“It’s been three years now, I can’t wear underwear, urine is always leaking. I have developed sores on my genitals that aren’t healing because of the moisture. I dread going out in public.
The last time I went to a gathering, people distanced themselves from me because of the bad smell. I repelled them. I’m confined to this house so I can bathe each time I soil myself. My entire family believes I was cursed, they say no one has ever had a disease like mine before.”
Nyaradzai is a 19-year-old living in my community in Mashonaland, Zimbabwe. She is one of many women suffering from obstetric fistula.
Like many others, Nyaradzai has been unaware that hers is a condition that needs medical attention. She tells me her story:
“Three years ago, I dropped out of school. I was pregnant. My parents chased me from my home, so I went to stay at my boyfriend’s house. He was still in high school too, but his parents accepted me. I stayed there for six months.
My baby died while I was in labour. It took me 6 hours to get to the nearest clinic – I was walking because my in-laws couldn’t afford to hire an ambulance to take me there. When I arrived, the nurses ignored me. In fact, they scolded me for getting pregnant at such a tender age. I was 16 at the time. While I was in labor, I passed out.
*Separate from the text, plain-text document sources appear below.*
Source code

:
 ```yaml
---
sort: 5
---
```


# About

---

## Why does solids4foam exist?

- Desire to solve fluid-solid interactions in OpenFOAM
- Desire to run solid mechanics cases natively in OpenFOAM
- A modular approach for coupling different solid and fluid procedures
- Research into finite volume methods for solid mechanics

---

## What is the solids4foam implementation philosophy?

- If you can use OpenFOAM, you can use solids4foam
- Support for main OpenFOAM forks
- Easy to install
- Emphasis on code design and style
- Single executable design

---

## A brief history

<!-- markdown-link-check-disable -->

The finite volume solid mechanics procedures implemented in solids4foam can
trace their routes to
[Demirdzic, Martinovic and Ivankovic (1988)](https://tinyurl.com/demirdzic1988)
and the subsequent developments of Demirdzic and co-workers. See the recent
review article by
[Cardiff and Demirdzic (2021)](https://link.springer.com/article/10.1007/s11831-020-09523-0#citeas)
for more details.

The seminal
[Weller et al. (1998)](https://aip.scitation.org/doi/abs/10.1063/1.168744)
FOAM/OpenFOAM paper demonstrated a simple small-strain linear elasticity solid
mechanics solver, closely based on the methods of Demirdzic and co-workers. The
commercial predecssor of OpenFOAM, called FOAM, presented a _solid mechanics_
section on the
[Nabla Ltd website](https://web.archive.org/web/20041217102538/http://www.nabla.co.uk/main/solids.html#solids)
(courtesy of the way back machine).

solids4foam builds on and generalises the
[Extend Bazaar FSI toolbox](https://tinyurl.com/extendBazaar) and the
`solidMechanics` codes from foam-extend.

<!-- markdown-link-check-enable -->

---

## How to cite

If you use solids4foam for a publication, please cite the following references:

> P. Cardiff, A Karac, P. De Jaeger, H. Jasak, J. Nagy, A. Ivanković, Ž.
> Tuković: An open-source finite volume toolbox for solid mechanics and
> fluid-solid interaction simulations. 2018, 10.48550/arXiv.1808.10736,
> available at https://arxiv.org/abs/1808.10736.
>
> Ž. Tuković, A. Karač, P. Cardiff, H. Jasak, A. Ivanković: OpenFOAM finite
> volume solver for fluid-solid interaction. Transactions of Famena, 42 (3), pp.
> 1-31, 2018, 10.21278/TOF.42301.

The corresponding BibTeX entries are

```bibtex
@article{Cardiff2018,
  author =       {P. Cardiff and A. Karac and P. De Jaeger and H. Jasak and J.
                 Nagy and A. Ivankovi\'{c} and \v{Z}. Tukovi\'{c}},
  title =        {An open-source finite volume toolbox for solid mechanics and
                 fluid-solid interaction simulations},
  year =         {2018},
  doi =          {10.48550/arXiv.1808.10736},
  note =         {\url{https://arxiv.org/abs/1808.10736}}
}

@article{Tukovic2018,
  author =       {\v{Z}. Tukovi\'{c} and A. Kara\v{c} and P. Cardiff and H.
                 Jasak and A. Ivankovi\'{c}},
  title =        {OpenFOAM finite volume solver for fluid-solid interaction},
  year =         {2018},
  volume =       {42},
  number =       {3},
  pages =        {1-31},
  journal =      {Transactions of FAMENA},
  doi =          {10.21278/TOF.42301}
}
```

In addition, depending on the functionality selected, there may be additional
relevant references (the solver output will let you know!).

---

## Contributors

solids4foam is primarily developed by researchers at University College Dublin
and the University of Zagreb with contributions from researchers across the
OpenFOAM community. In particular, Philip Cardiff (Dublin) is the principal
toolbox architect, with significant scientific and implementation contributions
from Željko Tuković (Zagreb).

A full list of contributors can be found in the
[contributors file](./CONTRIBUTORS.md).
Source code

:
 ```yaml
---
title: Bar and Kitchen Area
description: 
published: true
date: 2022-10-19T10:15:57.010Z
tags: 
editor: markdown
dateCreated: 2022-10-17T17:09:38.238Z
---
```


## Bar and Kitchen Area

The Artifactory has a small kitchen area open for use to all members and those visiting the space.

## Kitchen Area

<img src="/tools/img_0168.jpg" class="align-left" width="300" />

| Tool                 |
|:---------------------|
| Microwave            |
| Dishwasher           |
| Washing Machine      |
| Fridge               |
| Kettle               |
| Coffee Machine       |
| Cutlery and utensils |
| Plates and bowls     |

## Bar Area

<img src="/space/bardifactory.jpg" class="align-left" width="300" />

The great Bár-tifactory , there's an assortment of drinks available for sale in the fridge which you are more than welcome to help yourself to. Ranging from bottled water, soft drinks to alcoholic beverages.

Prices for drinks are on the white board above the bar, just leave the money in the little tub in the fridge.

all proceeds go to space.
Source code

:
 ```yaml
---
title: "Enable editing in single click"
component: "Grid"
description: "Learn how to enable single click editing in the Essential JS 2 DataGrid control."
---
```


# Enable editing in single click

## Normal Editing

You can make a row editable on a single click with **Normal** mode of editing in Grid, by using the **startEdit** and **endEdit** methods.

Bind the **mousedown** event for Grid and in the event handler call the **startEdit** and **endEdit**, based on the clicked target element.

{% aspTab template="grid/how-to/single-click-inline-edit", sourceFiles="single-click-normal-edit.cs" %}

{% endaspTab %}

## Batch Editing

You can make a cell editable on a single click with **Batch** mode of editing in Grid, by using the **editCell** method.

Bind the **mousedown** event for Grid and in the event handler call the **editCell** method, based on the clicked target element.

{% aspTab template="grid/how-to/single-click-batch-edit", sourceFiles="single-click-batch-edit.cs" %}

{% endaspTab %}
I can’t recall what happened, but when I gained consciousness, I was in so much pain.
When my in-laws heard that I had delivered a stillborn baby, they called me a witch and returned me to my parents’ house. My problems started a few days later.
At first, I thought I just wasn’t making it to the toilet in time, but I was also wetting the bed at night. Now when I go to sleep I take a cloth and place it between my legs and put a plastic sheet underneath me so I won’t wet the bed. I can’t wear underwear because of the sores on my genitals.”
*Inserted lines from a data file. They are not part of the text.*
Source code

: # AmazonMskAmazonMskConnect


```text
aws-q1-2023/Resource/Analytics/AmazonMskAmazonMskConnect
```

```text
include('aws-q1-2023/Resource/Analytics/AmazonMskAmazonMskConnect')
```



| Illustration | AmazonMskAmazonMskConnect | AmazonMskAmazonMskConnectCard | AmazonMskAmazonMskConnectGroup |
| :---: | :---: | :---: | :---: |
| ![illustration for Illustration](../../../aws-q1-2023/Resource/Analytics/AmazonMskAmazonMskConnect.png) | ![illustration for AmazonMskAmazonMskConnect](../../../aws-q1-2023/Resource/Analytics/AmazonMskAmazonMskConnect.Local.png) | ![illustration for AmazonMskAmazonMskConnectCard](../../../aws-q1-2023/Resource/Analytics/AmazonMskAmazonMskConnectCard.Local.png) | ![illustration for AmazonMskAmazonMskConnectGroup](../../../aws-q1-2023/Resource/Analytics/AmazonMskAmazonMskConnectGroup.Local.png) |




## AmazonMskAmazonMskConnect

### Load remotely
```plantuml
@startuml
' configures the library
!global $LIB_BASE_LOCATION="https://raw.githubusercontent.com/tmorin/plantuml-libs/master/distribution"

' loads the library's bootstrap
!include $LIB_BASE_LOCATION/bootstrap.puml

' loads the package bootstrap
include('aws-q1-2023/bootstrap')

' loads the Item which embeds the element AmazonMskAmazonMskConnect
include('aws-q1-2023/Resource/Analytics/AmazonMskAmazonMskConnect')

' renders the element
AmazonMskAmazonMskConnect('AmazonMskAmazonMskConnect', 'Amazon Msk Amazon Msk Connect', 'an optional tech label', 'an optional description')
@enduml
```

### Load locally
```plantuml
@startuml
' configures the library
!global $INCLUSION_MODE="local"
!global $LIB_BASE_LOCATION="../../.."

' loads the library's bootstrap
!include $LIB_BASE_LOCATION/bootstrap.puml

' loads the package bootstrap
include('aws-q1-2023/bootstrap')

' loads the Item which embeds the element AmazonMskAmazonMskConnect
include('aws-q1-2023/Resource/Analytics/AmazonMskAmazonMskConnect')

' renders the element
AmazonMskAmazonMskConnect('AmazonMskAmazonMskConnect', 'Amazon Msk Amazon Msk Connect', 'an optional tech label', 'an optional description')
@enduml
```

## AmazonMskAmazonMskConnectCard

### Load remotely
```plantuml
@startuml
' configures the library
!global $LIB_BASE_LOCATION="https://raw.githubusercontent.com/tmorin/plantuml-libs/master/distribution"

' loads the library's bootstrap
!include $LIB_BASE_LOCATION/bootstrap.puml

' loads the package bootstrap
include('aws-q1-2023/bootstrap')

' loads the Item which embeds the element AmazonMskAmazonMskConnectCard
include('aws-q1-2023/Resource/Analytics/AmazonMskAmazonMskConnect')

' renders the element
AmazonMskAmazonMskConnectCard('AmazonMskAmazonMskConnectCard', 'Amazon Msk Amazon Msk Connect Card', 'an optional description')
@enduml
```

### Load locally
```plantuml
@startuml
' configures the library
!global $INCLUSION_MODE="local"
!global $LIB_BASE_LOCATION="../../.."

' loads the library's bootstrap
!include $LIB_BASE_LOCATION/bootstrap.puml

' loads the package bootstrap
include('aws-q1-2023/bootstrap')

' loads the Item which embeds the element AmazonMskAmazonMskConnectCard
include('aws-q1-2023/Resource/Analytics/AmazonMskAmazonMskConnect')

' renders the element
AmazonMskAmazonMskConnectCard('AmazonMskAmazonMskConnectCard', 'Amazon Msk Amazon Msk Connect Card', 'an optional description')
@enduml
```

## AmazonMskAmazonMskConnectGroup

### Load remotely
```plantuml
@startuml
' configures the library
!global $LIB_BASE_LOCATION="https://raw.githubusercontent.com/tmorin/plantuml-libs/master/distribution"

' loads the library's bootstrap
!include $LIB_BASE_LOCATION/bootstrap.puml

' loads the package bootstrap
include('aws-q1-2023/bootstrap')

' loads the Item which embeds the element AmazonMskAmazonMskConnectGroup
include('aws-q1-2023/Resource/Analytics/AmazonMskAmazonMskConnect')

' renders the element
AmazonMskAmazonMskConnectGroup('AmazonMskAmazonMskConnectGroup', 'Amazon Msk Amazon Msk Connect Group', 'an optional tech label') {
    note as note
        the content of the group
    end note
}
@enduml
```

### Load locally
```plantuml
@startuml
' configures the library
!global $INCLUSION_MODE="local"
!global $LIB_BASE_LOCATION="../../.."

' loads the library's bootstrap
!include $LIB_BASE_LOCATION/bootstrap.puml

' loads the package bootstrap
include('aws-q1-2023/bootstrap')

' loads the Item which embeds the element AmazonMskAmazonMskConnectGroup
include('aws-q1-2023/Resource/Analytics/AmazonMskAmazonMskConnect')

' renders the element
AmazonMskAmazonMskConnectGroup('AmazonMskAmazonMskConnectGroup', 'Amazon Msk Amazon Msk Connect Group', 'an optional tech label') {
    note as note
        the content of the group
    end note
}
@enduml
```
Nyaradzai’s story could be the story of many women living with fistula in Zimbabwe.
Fistula is a silent condition, and as a result many women are suffering in silence. Huge numbers of people are not aware of what it is or what it means for women.
A fistula is a passage or hole that has formed between two organs. Obstetric fistula is an abnormal opening that develops between the birth canal and the urinary tract. It is the primary type of fistula affecting women in developing countries.
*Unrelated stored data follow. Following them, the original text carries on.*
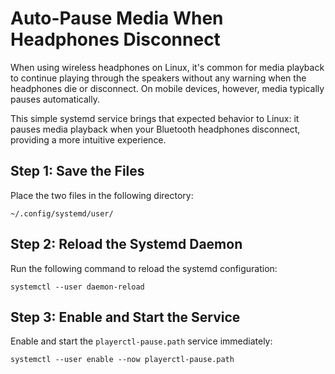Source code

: # Auto-Pause Media When Headphones Disconnect

When using wireless headphones on Linux, it's common for media playback to continue playing through the speakers without any warning when the headphones die or disconnect. On mobile devices, however, media typically pauses automatically.

This simple systemd service brings that expected behavior to Linux: it pauses media playback when your Bluetooth headphones disconnect, providing a more intuitive experience.

## Step 1: Save the Files
Place the two files in the following directory:

```~/.config/systemd/user/```

## Step 2: Reload the Systemd Daemon
Run the following command to reload the systemd configuration:

```systemctl --user daemon-reload```

## Step 3: Enable and Start the Service
Enable and start the `playerctl-pause.path` service immediately:

```systemctl --user enable --now playerctl-pause.path```
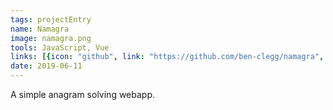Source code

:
 ```yaml
---
tags: projectEntry
name: Namagra
image: namagra.png
tools: JavaScript, Vue
links: [{icon: "github", link: "https://github.com/ben-clegg/namagra", title: "GitHub"}]
date: 2019-06-11
---
```


A simple anagram solving webapp.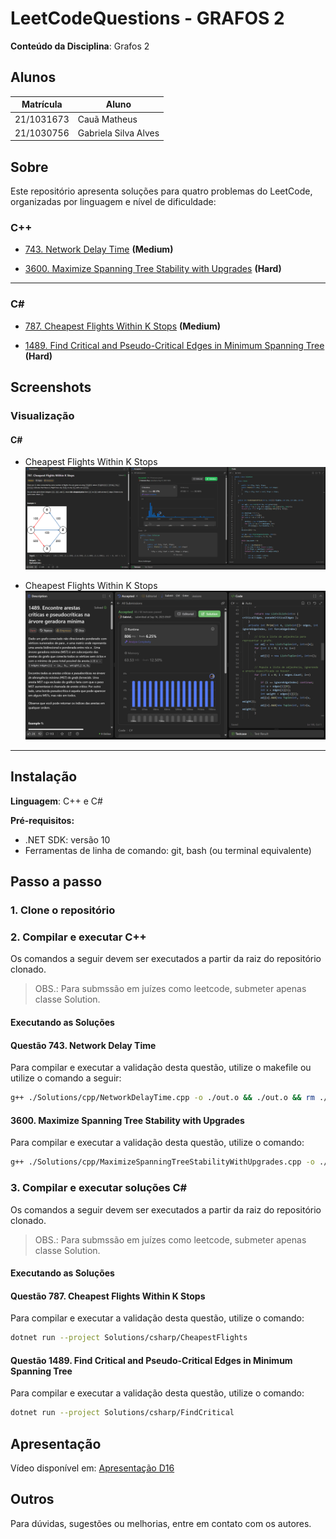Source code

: # LeetCodeQuestions - GRAFOS 2

**Conteúdo da Disciplina**: Grafos 2<br>

## Alunos

| Matrícula  | Aluno                |
| ---------- | -------------------- |
| 21/1031673 | Cauã Matheus         |
| 21/1030756 | Gabriela Silva Alves |

## Sobre

Este repositório apresenta soluções para quatro problemas do LeetCode, organizadas por linguagem e nível de dificuldade:

### C++
- [743. Network Delay Time](https://leetcode.com/problems/network-delay-time/description/) **(Medium)**

- [3600. Maximize Spanning Tree Stability with Upgrades](https://leetcode.com/problems/maximize-spanning-tree-stability-with-upgrades/description/) **(Hard)**

---

### C\#
- [787. Cheapest Flights Within K Stops](https://leetcode.com/problems/cheapest-flights-within-k-stops/description/?envType=problem-list-v2&envId=9id5lube) **(Medium)**

- [1489. Find Critical and Pseudo-Critical Edges in Minimum Spanning Tree](https://leetcode.com/problems/find-critical-and-pseudo-critical-edges-in-minimum-spanning-tree/description/?envType=problem-list-v2&envId=minimum-spanning-tree) **(Hard)**
## Screenshots

### Visualização 

#### C\#
- Cheapest Flights Within K Stops
![Cheapest Flights Within K Stops](./assets/cheapestflights.png)

- Cheapest Flights Within K Stops
![Find Critical and Pseudo-Critical Edges in Minimum Spanning Tree](./assets/findCritical.png)

---

## Instalação

**Linguagem**: C++ e C# <br>

**Pré-requisitos:**

- .NET SDK: versão 10
- Ferramentas de linha de comando: git, bash (ou terminal equivalente)

## Passo a passo

### 1. Clone o repositório

### 2. Compilar e executar C++

Os comandos a seguir devem ser executados a partir da raiz do repositório clonado.
> OBS.: Para submssão em juízes como leetcode, submeter apenas classe Solution.

#### Executando as Soluções

#### **Questão 743. Network Delay Time**

Para compilar e executar a validação desta questão, utilize o makefile ou utilize o comando a seguir:

```bash
g++ ./Solutions/cpp/NetworkDelayTime.cpp -o ./out.o && ./out.o && rm ./out.o
```

#### **3600. Maximize Spanning Tree Stability with Upgrades**

Para compilar e executar a validação desta questão, utilize o comando:

```bash
g++ ./Solutions/cpp/MaximizeSpanningTreeStabilityWithUpgrades.cpp -o ./out.o && ./out.o && rm ./out.o
```

### 3. Compilar e executar soluções C#

Os comandos a seguir devem ser executados a partir da raiz do repositório clonado.
> OBS.: Para submssão em juízes como leetcode, submeter apenas classe Solution.

#### Executando as Soluções

#### **Questão 787. Cheapest Flights Within K Stops**

Para compilar e executar a validação desta questão, utilize o comando:

```bash
dotnet run --project Solutions/csharp/CheapestFlights
```

#### **Questão 1489. Find Critical and Pseudo-Critical Edges in Minimum Spanning Tree**

Para compilar e executar a validação desta questão, utilize o comando:

```bash
dotnet run --project Solutions/csharp/FindCritical
```

## Apresentação

Vídeo disponível em: [Apresentação D16](https://youtu.be/ZISNHHjXy4w)

## Outros

Para dúvidas, sugestões ou melhorias, entre em contato com os autores.






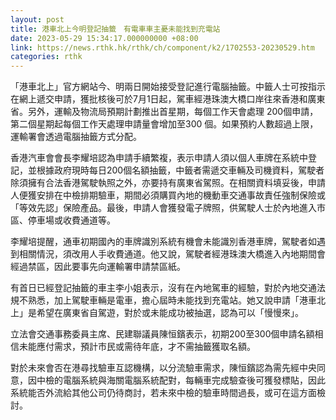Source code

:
 ```yaml
---
layout: post
title: 港車北上今明登記抽籤　有電車車主憂未能找到充電站
date: 2023-05-29 15:34:17.000000000 +08:00
link: https://news.rthk.hk/rthk/ch/component/k2/1702553-20230529.htm
categories: rthk
---
```


「港車北上」官方網站今、明兩日開始接受登記進行電腦抽籤。中籤人士可按指示在網上遞交申請，獲批核後可於7月1日起，駕車經港珠澳大橋口岸往來香港和廣東省。另外，運輸及物流局預期計劃推出首星期，每個工作天會處理 200個申請，第二個星期起每個工作天處理申請量會增加至300 個。如果預約人數超過上限，運輸署會透過電腦抽籤方式分配。

香港汽車會會長李耀培認為申請手續繁複，表示申請人須以個人車牌在系統中登記，並根據政府現時每日200個名額抽籤，中籤者需遞交車輛及司機資料，駕駛者除須擁有合法香港駕駛執照之外，亦要持有廣東省駕照。在相關資料填妥後，申請人便獲安排在中檢排期驗車，期間必須購買內地的機動車交通事故責任強制保險或「等效先認」保險產品。最後，申請人會獲發電子牌照，供駕駛人士於內地進入市區、停車場或收費通道等。

李耀培提醒，通車初期國內的車牌識別系統有機會未能識別香港車牌，駕駛者如遇到相關情況，須改用人手收費通道。他又說，駕駛者經港珠澳大橋進入內地期間會經過禁區，因此要事先向運輸署申請禁區紙。

有首日已經登記抽籤的車主李小姐表示，沒有在內地駕車的經驗，對於內地交通法規不熟悉，加上駕駛車輛是電車，擔心屆時未能找到充電站。她又說申請「港車北上」是希望在廣東省自駕遊，對於或未能成功被抽選，認為可以「慢慢來」。

立法會交通事務委員主席、民建聯議員陳恒鑌表示，初期200至300個申請名額相信未能應付需求，預計市民或需待年底，才不需抽籤獲取名額。

對於未來會否在港尋找驗車互認機構，以分流驗車需求，陳恒鑌認為需先經中央同意，因中檢的電腦系統與海關電腦系統配對，每輛車完成驗查後可獲發標貼，因此系統能否外流給其他公司仍待商討，若未來中檢的驗車時間過長，或可在這方面檢討。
Obstetric fistula is caused by lack of access to quality obstetric care, particularly prolonged and obstructed labour without treatment. Young girls can be at high risk, as their birth canals are still narrow. The head of the baby causes a tear between the birth canal and the bladder or rectum which, if not surgically repaired, leaves women incontinent.
2 million women in sub-Saharan Africa, Asia, the Arab region, and Latin America and the Caribbean are living with fistula.
As Nyaradzai has experienced, the social isolation associated with physical symptoms can have significant mental health consequences. Obstetric fistula is almost entirely preventable, and its prevalence in the world is a sign that health systems are failing women.
I share Nyaradzai’s story today, on International Day to End Obstetric Fistula, to try to break the silence.
It is important that we talk about fistula, teach communities about it and encourage women to help one another through education, empowerment and delaying marriage and child bearing.